The Hoogwaterwinkel was born in the clarity of a white cube. It began as an empty, neutral space—one of those minimal environments where every object, every gesture, and every conversation takes on weight and resonance simply because there is so little else. This was the gallery condition, one that asked visitors to step away from everyday life and enter into a realm of abstraction and reflection. Yet from the outset, the Hoogwaterwinkel was not content to remain enclosed in that purity. It wanted to reach out, to touch daily life, to disturb it.

I developed the space into a store, an environment that was not about commerce in the conventional sense but about encounter.

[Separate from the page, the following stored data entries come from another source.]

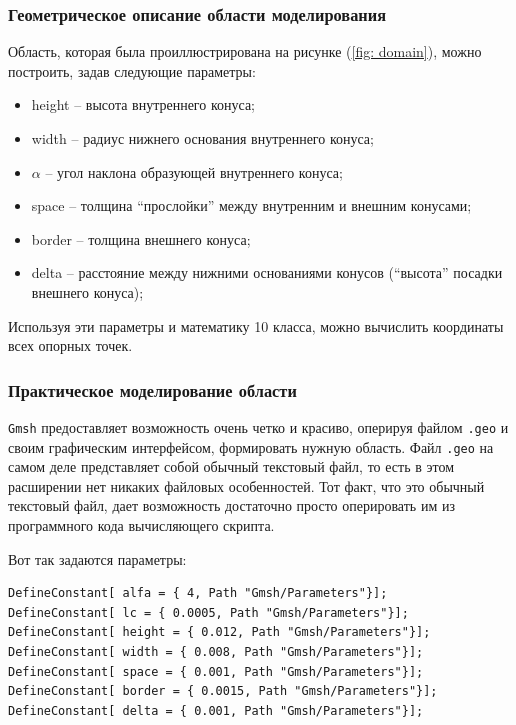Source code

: \documentclass[a4paper, 14pt]{extreport}
\begin{document}
\subsubsection{Геометрическое описание области моделирования}

Область, которая была проиллюстрирована на рисунке (\ref{fig: domain}),
можно построить, задав следующие параметры:
\begin{itemize}
	\item height -- высота внутреннего конуса;
	\item width -- радиус нижнего основания внутреннего конуса;
	\item $\alpha$ -- угол наклона образующей внутреннего конуса;
	\item space -- толщина \enquote{прослойки} между внутренним и внешним 
	конусами;
	\item border -- толщина внешнего конуса;
	\item delta -- расстояние между нижними основаниями конусов 
	(\enquote{высота} посадки внешнего конуса);
\end{itemize}

Используя эти параметры и математику 10 класса,
можно вычислить координаты всех опорных точек.

\subsubsection{Практическое моделирование области}

\texttt{Gmsh} предоставляет возможность очень четко и красиво,
 оперируя файлом \texttt{.geo} и своим графическим интерфейсом,  
формировать нужную область.
Файл \texttt{.geo} на самом деле представляет собой обычный текстовый файл, то есть в этом расширении нет никаких файловых особенностей.
Тот факт, что это обычный текстовый файл, дает возможность достаточно просто оперировать им из программного кода вычисляющего скрипта.

Вот так задаются параметры:
\begin{lstlisting}
DefineConstant[ alfa = { 4, Path "Gmsh/Parameters"}];
DefineConstant[ lc = { 0.0005, Path "Gmsh/Parameters"}];
DefineConstant[ height = { 0.012, Path "Gmsh/Parameters"}];
DefineConstant[ width = { 0.008, Path "Gmsh/Parameters"}];
DefineConstant[ space = { 0.001, Path "Gmsh/Parameters"}];
DefineConstant[ border = { 0.0015, Path "Gmsh/Parameters"}];
DefineConstant[ delta = { 0.001, Path "Gmsh/Parameters"}];
\end{lstlisting}
\end{document}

Instead of shelves of plastic goods, we placed rain boots with the Northern European Enclosure Dam logo, bags of sand, tide charts, and water maps. Instead of checkout counters, we offered conversations. Instead of sales pitches, we invited reflection on climate change, sea-level rise, and the radical imagination needed to survive them.

Visitors could step inside and browse, but what they really encountered was a question: what does it mean to live in Rotterdam, a city below sea level, if the dikes were gone? The Hoogwaterwinkel was never a gimmick. It was an intervention. Each item in the store carried both symbolic and practical weight: sandbags as both protection and metaphor, books as both reference and provocation, guided walks along the NulNAP line as both leisure and speculative training for a future coastline. Every purchase was a donation to Stichting Noordzeedijk—a foundation that uses the fantastical idea of a mega-dam across the North Sea as a wake-up call, not a blueprint.

The rhythm of the winkel was different from the stillness of the cube. People wandered in, asked questions, tried on boots, browsed through prints of climate scenarios, signed up for walks. The atmosphere was conversational, social, sometimes playful, sometimes uneasy. We did not want panic, but we did want friction. The Hoogwaterwinkel made distant abstractions immediate. Suddenly, sea-level rise was not just a graph in a report but a pair of rubber boots in your size, waiting by the door.

And yet, despite this energy, there was always the shadow of the white cube in the background—the awareness that this was still an art space, still framed by walls that had once displayed photos. The cube and the winkel were not separate worlds, but alternating phases in a cycle.

At the end of August, that cycle came full circle. On 31 August, after a month of encounters, we moved the Hoogwaterwinkel back into the silence and minimalism of the white cube. The boots and sandbags were packed away, the books closed, the conversations paused. The shop was gone, but the questions linger. What had been a lively store became once again an empty, neutral room—ready for the next act of imagination.

Closing the Hoogwaterwinkel was not an ending but a return. The white cube reclaimed the space, but now it held the memory of a winkel inside it, like sediment beneath the floorboards. The experiment has been successful, and I hope it can be repeated along the NulNAP line at some future date—perhaps surfacing again in another city, another polder, another place where water is both a threat and a mirror.

The Hoogwaterwinkel, in its brief life, showed that the white cube and the store are not opposites but stages in a process. First abstraction, then encounter, then back to abstraction again. Each stage makes the other possible. And perhaps that is the lesson: that our future with water will also require such oscillations—between stillness and action, between imagination and pragmatism, between fear and resilience.

On 31 August, when we closed the doors, the silence of the white cube returned. But if you pressed your ear to the walls, you could almost still hear the murmur of conversations, the rustle of browsing, the questions hanging in the air like humidity before a storm.